Given records START

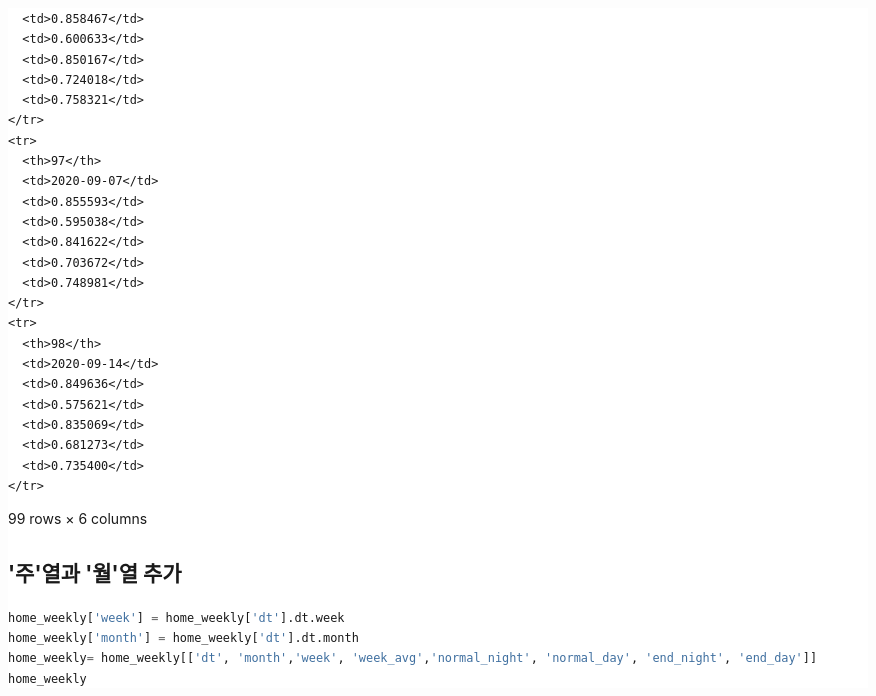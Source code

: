       <td>0.858467</td>
      <td>0.600633</td>
      <td>0.850167</td>
      <td>0.724018</td>
      <td>0.758321</td>
    </tr>
    <tr>
      <th>97</th>
      <td>2020-09-07</td>
      <td>0.855593</td>
      <td>0.595038</td>
      <td>0.841622</td>
      <td>0.703672</td>
      <td>0.748981</td>
    </tr>
    <tr>
      <th>98</th>
      <td>2020-09-14</td>
      <td>0.849636</td>
      <td>0.575621</td>
      <td>0.835069</td>
      <td>0.681273</td>
      <td>0.735400</td>
    </tr>
  </tbody>
</table>
<p>99 rows × 6 columns</p>
</div>



## '주'열과 '월'열 추가


```python
home_weekly['week'] = home_weekly['dt'].dt.week
home_weekly['month'] = home_weekly['dt'].dt.month
home_weekly= home_weekly[['dt', 'month','week', 'week_avg','normal_night', 'normal_day', 'end_night', 'end_day']]
home_weekly
```




<div>
<style scoped>
    .dataframe tbody tr th:only-of-type {
        vertical-align: middle;
    }

    .dataframe tbody tr th {
        vertical-align: top;
    }
    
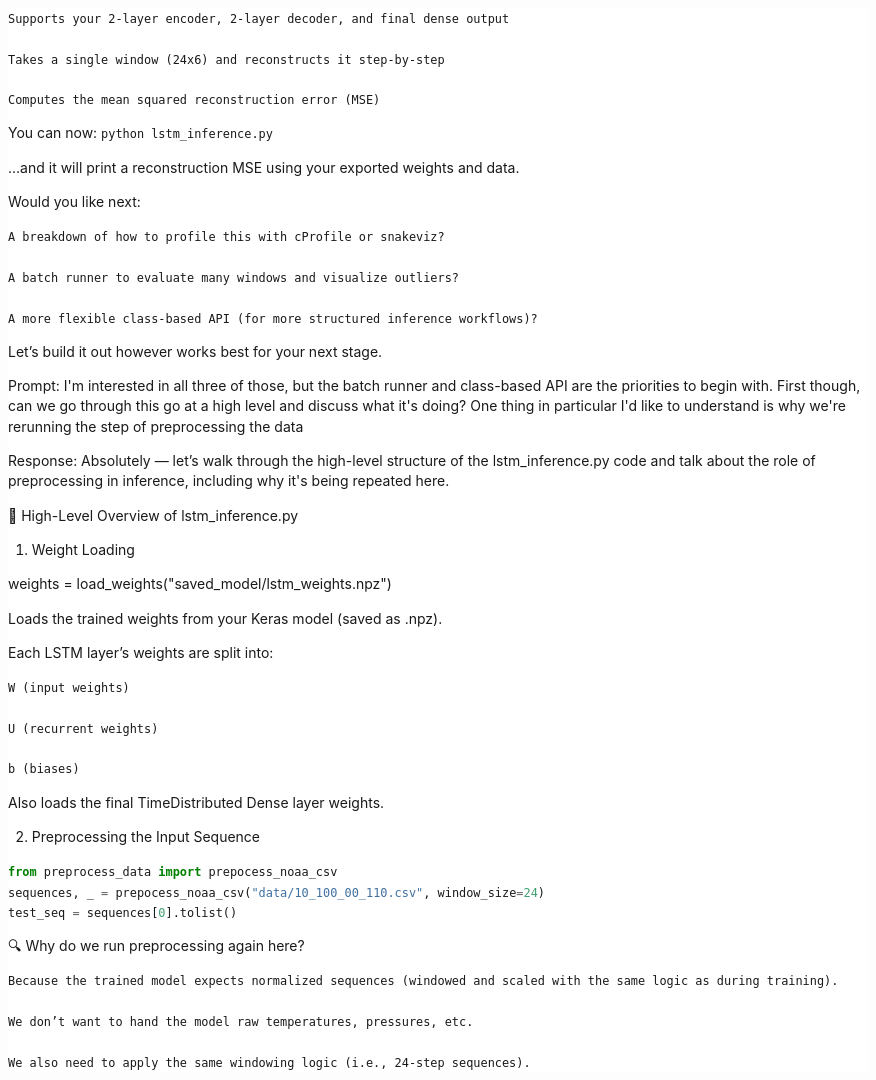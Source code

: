     Supports your 2-layer encoder, 2-layer decoder, and final dense output

    Takes a single window (24x6) and reconstructs it step-by-step

    Computes the mean squared reconstruction error (MSE)

You can now:
`python lstm_inference.py`

...and it will print a reconstruction MSE using your exported weights and data.

Would you like next:

    A breakdown of how to profile this with cProfile or snakeviz?

    A batch runner to evaluate many windows and visualize outliers?

    A more flexible class-based API (for more structured inference workflows)?

Let’s build it out however works best for your next stage.

Prompt: I'm interested in all three of those, but the batch runner and class-based API are the priorities to begin with. First though, can we go through this go at a high level and discuss what it's doing? One thing in particular I'd like to understand is why we're rerunning the step of preprocessing the data

Response: Absolutely — let’s walk through the high-level structure of the lstm_inference.py code and talk about the role of preprocessing in inference, including why it's being repeated here.

🧠 High-Level Overview of lstm_inference.py
1. Weight Loading

weights = load_weights("saved_model/lstm_weights.npz")

Loads the trained weights from your Keras model (saved as .npz).

Each LSTM layer’s weights are split into:

    W (input weights)

    U (recurrent weights)

    b (biases)

Also loads the final TimeDistributed Dense layer weights.

2. Preprocessing the Input Sequence

```python
from preprocess_data import prepocess_noaa_csv
sequences, _ = prepocess_noaa_csv("data/10_100_00_110.csv", window_size=24)
test_seq = sequences[0].tolist()
```

🔍 Why do we run preprocessing again here?

    Because the trained model expects normalized sequences (windowed and scaled with the same logic as during training).

    We don’t want to hand the model raw temperatures, pressures, etc.

    We also need to apply the same windowing logic (i.e., 24-step sequences).
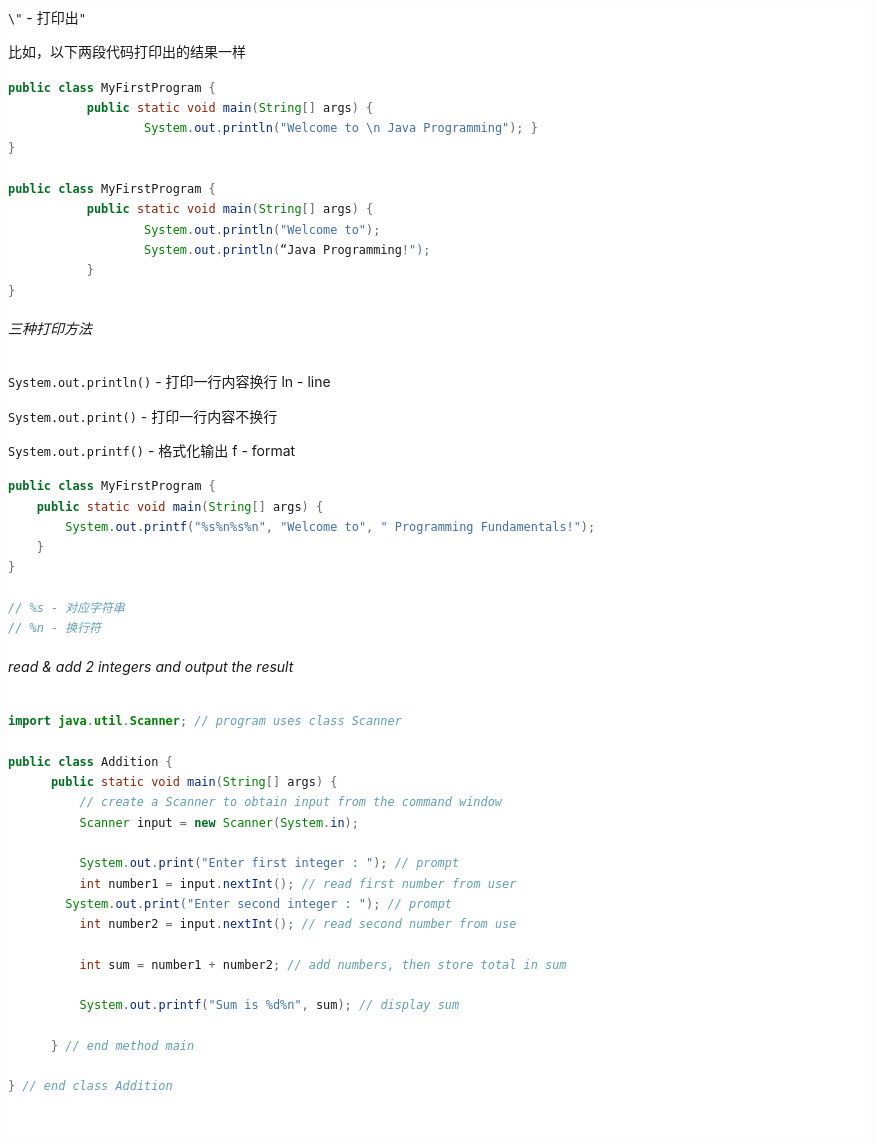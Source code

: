 `\"` - 打印出`"`

比如，以下两段代码打印出的结果一样

```java
public class MyFirstProgram {
           public static void main(String[] args) {
                   System.out.println("Welcome to \n Java Programming"); } 
}

public class MyFirstProgram {
           public static void main(String[] args) {
                   System.out.println("Welcome to");
                   System.out.println(“Java Programming!");
           } 
}

```



###### 三种打印方法

`System.out.println()` - 打印一行内容换行 ln - line

`System.out.print()` - 打印一行内容不换行

`System.out.printf()` - 格式化输出 f - format

```java
public class MyFirstProgram {
    public static void main(String[] args) {
        System.out.printf("%s%n%s%n", "Welcome to", " Programming Fundamentals!");
    }
}

// %s - 对应字符串
// %n - 换行符
```



###### read & add 2 integers and output the result

```java
import java.util.Scanner; // program uses class Scanner

public class Addition {
      public static void main(String[] args) {
          // create a Scanner to obtain input from the command window
          Scanner input = new Scanner(System.in);

          System.out.print("Enter first integer : "); // prompt
          int number1 = input.nextInt(); // read first number from user
		System.out.print("Enter second integer : "); // prompt
          int number2 = input.nextInt(); // read second number from use

          int sum = number1 + number2; // add numbers, then store total in sum

          System.out.printf("Sum is %d%n", sum); // display sum

      } // end method main

} // end class Addition

          


```
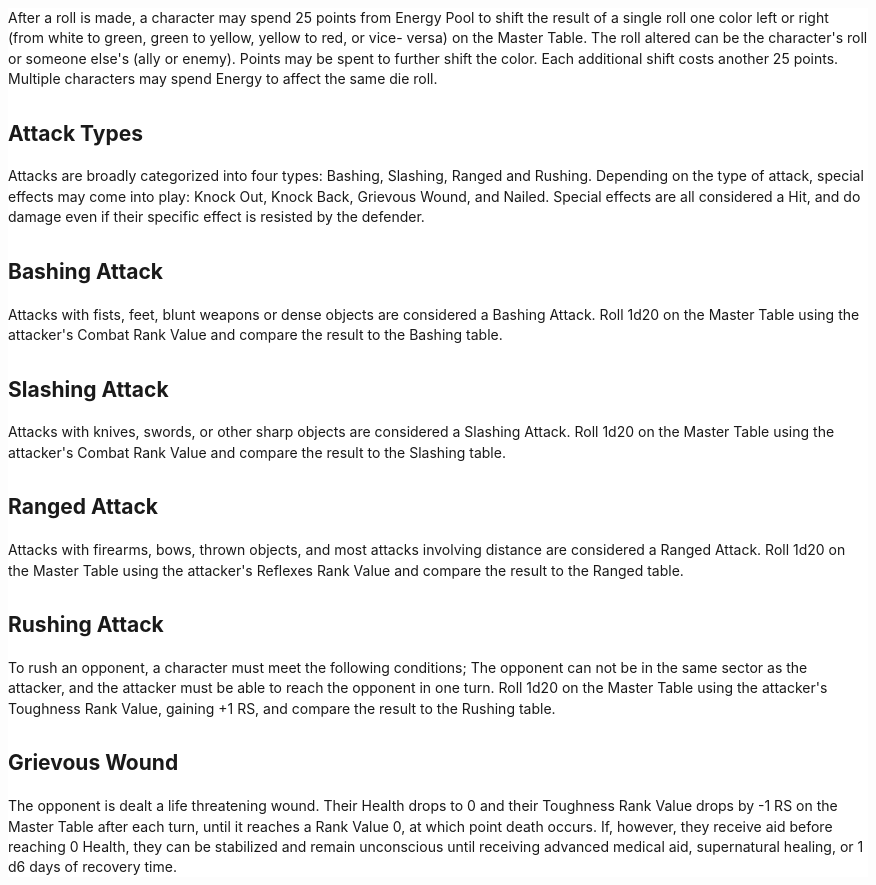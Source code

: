 After a roll is made, a character may spend 25 points from Energy Pool
to shift the result of a single roll one color left or right (from white
to green, green to yellow, yellow to red, or vice- versa) on the Master
Table. The roll altered can be the character's roll or someone else's
(ally or enemy). Points may be spent to further shift the color. Each
additional shift costs another 25 points. Multiple characters may spend
Energy to affect the same die roll.

Attack Types
------------

Attacks are broadly categorized into four types: Bashing, Slashing,
Ranged and Rushing. Depending on the type of attack, special effects may
come into play: Knock Out, Knock Back, Grievous Wound, and Nailed.
Special effects are all considered a Hit, and do damage even if their
specific effect is resisted by the defender.

Bashing Attack
--------------

Attacks with fists, feet, blunt weapons or dense objects are considered
a Bashing Attack. Roll 1d20 on the Master Table using the attacker's
Combat Rank Value and compare the result to the Bashing table.

Slashing Attack
---------------

Attacks with knives, swords, or other sharp objects are considered a
Slashing Attack. Roll 1d20 on the Master Table using the attacker's
Combat Rank Value and compare the result to the Slashing table.

Ranged Attack
-------------

Attacks with firearms, bows, thrown objects, and most attacks involving
distance are considered a Ranged Attack. Roll 1d20 on the Master Table
using the attacker's Reflexes Rank Value and compare the result to the
Ranged table.

Rushing Attack
--------------

To rush an opponent, a character must meet the following conditions; The
opponent can not be in the same sector as the attacker, and the attacker
must be able to reach the opponent in one turn. Roll 1d20 on the Master
Table using the attacker's Toughness Rank Value, gaining +1 RS, and
compare the result to the Rushing table.

Grievous Wound
--------------

The opponent is dealt a life threatening wound. Their Health drops to 0
and their Toughness Rank Value drops by -1 RS on the Master Table after
each turn, until it reaches a Rank Value 0, at which point death occurs.
If, however, they receive aid before reaching 0 Health, they can be
stabilized and remain unconscious until receiving advanced medical aid,
supernatural healing, or 1 d6 days of recovery time.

Given records END

The entries above, every one of them, should be retyped exactly, with no pictures carried over.

Answer:
Source code

:       <td>0.858467</td>
      <td>0.600633</td>
      <td>0.850167</td>
      <td>0.724018</td>
      <td>0.758321</td>
    </tr>
    <tr>
      <th>97</th>
      <td>2020-09-07</td>
      <td>0.855593</td>
      <td>0.595038</td>
      <td>0.841622</td>
      <td>0.703672</td>
      <td>0.748981</td>
    </tr>
    <tr>
      <th>98</th>
      <td>2020-09-14</td>
      <td>0.849636</td>
      <td>0.575621</td>
      <td>0.835069</td>
      <td>0.681273</td>
      <td>0.735400</td>
    </tr>
  </tbody>
</table>
<p>99 rows × 6 columns</p>
</div>



## '주'열과 '월'열 추가


```python
home_weekly['week'] = home_weekly['dt'].dt.week
home_weekly['month'] = home_weekly['dt'].dt.month
home_weekly= home_weekly[['dt', 'month','week', 'week_avg','normal_night', 'normal_day', 'end_night', 'end_day']]
home_weekly
```




<div>
<style scoped>
    .dataframe tbody tr th:only-of-type {
        vertical-align: middle;
    }

    .dataframe tbody tr th {
        vertical-align: top;
    }
    
Source code

:     Supports your 2-layer encoder, 2-layer decoder, and final dense output

    Takes a single window (24x6) and reconstructs it step-by-step

    Computes the mean squared reconstruction error (MSE)

You can now:
`python lstm_inference.py`

...and it will print a reconstruction MSE using your exported weights and data.

Would you like next:

    A breakdown of how to profile this with cProfile or snakeviz?

    A batch runner to evaluate many windows and visualize outliers?

    A more flexible class-based API (for more structured inference workflows)?

Let’s build it out however works best for your next stage.

Prompt: I'm interested in all three of those, but the batch runner and class-based API are the priorities to begin with. First though, can we go through this go at a high level and discuss what it's doing? One thing in particular I'd like to understand is why we're rerunning the step of preprocessing the data

Response: Absolutely — let’s walk through the high-level structure of the lstm_inference.py code and talk about the role of preprocessing in inference, including why it's being repeated here.

🧠 High-Level Overview of lstm_inference.py
1. Weight Loading

weights = load_weights("saved_model/lstm_weights.npz")

Loads the trained weights from your Keras model (saved as .npz).

Each LSTM layer’s weights are split into:

    W (input weights)

    U (recurrent weights)

    b (biases)

Also loads the final TimeDistributed Dense layer weights.

2. Preprocessing the Input Sequence

```python
from preprocess_data import prepocess_noaa_csv
sequences, _ = prepocess_noaa_csv("data/10_100_00_110.csv", window_size=24)
test_seq = sequences[0].tolist()
```

🔍 Why do we run preprocessing again here?

    Because the trained model expects normalized sequences (windowed and scaled with the same logic as during training).

    We don’t want to hand the model raw temperatures, pressures, etc.

    We also need to apply the same windowing logic (i.e., 24-step sequences).
Source code

: `\"` - 打印出`"`

比如，以下两段代码打印出的结果一样

```java
public class MyFirstProgram {
           public static void main(String[] args) {
                   System.out.println("Welcome to \n Java Programming"); } 
}

public class MyFirstProgram {
           public static void main(String[] args) {
                   System.out.println("Welcome to");
                   System.out.println(“Java Programming!");
           } 
}

```



###### 三种打印方法

`System.out.println()` - 打印一行内容换行 ln - line

`System.out.print()` - 打印一行内容不换行

`System.out.printf()` - 格式化输出 f - format

```java
public class MyFirstProgram {
    public static void main(String[] args) {
        System.out.printf("%s%n%s%n", "Welcome to", " Programming Fundamentals!");
    }
}

// %s - 对应字符串
// %n - 换行符
```



###### read & add 2 integers and output the result

```java
import java.util.Scanner; // program uses class Scanner

public class Addition {
      public static void main(String[] args) {
          // create a Scanner to obtain input from the command window
          Scanner input = new Scanner(System.in);

          System.out.print("Enter first integer : "); // prompt
          int number1 = input.nextInt(); // read first number from user
		System.out.print("Enter second integer : "); // prompt
          int number2 = input.nextInt(); // read second number from use

          int sum = number1 + number2; // add numbers, then store total in sum

          System.out.printf("Sum is %d%n", sum); // display sum

      } // end method main

} // end class Addition

          


```
Source code

: After a roll is made, a character may spend 25 points from Energy Pool
to shift the result of a single roll one color left or right (from white
to green, green to yellow, yellow to red, or vice- versa) on the Master
Table. The roll altered can be the character's roll or someone else's
(ally or enemy). Points may be spent to further shift the color. Each
additional shift costs another 25 points. Multiple characters may spend
Energy to affect the same die roll.

Attack Types
------------

Attacks are broadly categorized into four types: Bashing, Slashing,
Ranged and Rushing. Depending on the type of attack, special effects may
come into play: Knock Out, Knock Back, Grievous Wound, and Nailed.
Special effects are all considered a Hit, and do damage even if their
specific effect is resisted by the defender.

Bashing Attack
--------------

Attacks with fists, feet, blunt weapons or dense objects are considered
a Bashing Attack. Roll 1d20 on the Master Table using the attacker's
Combat Rank Value and compare the result to the Bashing table.

Slashing Attack
---------------

Attacks with knives, swords, or other sharp objects are considered a
Slashing Attack. Roll 1d20 on the Master Table using the attacker's
Combat Rank Value and compare the result to the Slashing table.

Ranged Attack
-------------

Attacks with firearms, bows, thrown objects, and most attacks involving
distance are considered a Ranged Attack. Roll 1d20 on the Master Table
using the attacker's Reflexes Rank Value and compare the result to the
Ranged table.

Rushing Attack
--------------

To rush an opponent, a character must meet the following conditions; The
opponent can not be in the same sector as the attacker, and the attacker
must be able to reach the opponent in one turn. Roll 1d20 on the Master
Table using the attacker's Toughness Rank Value, gaining +1 RS, and
compare the result to the Rushing table.

Grievous Wound
--------------

The opponent is dealt a life threatening wound. Their Health drops to 0
and their Toughness Rank Value drops by -1 RS on the Master Table after
each turn, until it reaches a Rank Value 0, at which point death occurs.
If, however, they receive aid before reaching 0 Health, they can be
stabilized and remain unconscious until receiving advanced medical aid,
supernatural healing, or 1 d6 days of recovery time.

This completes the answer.